Trouillot is then outlining a vision of anthropological duties and risks, include making native voices more full interlocutors, identifying the ultimate targets of anthropological discourse, and publicizing the stakes of anthropological exchange.

To what degree do Open Access efforts–specifically Hau–move us in that direction?

Allow me to first state that I am very encouraged by Hau and its potential. I also do not want to take away from the many interesting comments. However, from that discussion, I am left wondering:

  1. As Rex identified in his initial post, “I don’t see a role for indigenous anthropology (i.e. by and for indigenous anthropologists) in this program at all.” David Graeber challenged this, but Rex challenged back–and so it seems the question is still on the table: To what degree might open access also be a place where indigenous anthropologists, native voices, and internal others have a chance to become more full interlocutors in anthropological conversations?
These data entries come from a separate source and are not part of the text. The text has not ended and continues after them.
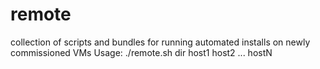 # remote
collection of scripts and bundles for running automated installs on newly commissioned VMs
Usage: ./remote.sh dir host1 host2 ... hostN
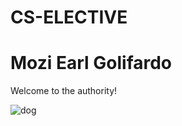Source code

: # CS-ELECTIVE
<h1>Mozi Earl Golifardo</h1>
<body>
<p>Welcome to the authority!</p>

![dog](https://www.google.com/url?sa=i&url=https%3A%2F%2Fwww.theguardian.com%2Fscience%2F2019%2Fjun%2F17%2Fhow-dogs-capture-your-heart-evolution-puppy-dog-eyes&psig=AOvVaw2kbk1Jpi0VS3woJs_Wgzzd&ust=1761626167587000&source=images&cd=vfe&opi=89978449&ved=0CBEQjRxqFwoTCPjkk4HHw5ADFQAAAAAdAAAAABAE)

</body>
  2. Are we “identifying clearly the ultimate listeners,” those Trouillot called “the Sepulvedas of our times” (2003:136)? Hau admirably aims to make “anthropology itself relevant again far beyond its own borders” (2011:viii) and is specifically launched against insularity and triviality. At the same time, the observation of “parochial irrelevance” is followed by lamenting that the Deleuzians, Speculative Realists, Lacanians, and Foucauldians are not taking classic anthropology into account, “a colossal failure of nerve” (2011:x). But are these the Sepulvedas of our times?

  3. Trouillot was not talking about Open Access, but he did discuss accessibility: “Media claims notwithstanding, the influence of academic research that could be labeled politically ‘progressive’ has decreased–if only because these works are increasingly inaccessible to lay readers” (2003:137). And so I here wonder–even if every article in American Anthropologist were declared Open Access today–to what degree would it make a difference for the Bongobongo and the Sepulvedas of our times? I do not mean to be too harsh–Trouillot recognized the need for “a technical vocabulary to which research contributes and without which it cannot be sustained” (2003:137, and of course Trouillot’s Global Transformations is rather out-of-reach for many lay readers)–but it is worth thinking about how Open Acess and accessibility could and should interact.

This also seems related to Rex’s analogy to Academia as Music Industry. “Platinum hits” may be rarer, but the irrepentant Sepulvedas of our times keep churning out multi-nationally financed blockbusters.

16 thoughts on “The Bongobongo and Open Access

  1. the hong kong anthropological association has an excellent model for making anthropological knowledge accessible to the general public and to general public dialogue about research being conducted in the city. this is also reflected in the city’s only anthro department where students’ work seems to be loaded with less jargon and more quality analysis and ethnographic data.

    but anyway, another major problem in publishing today is the publish and perish culture itself… as robin said, its difficult to find quality work out there today. not surprising given that profs have to publish at the rate they do today… and well, the more… crap… that gets published, the less people want to read into it anyway.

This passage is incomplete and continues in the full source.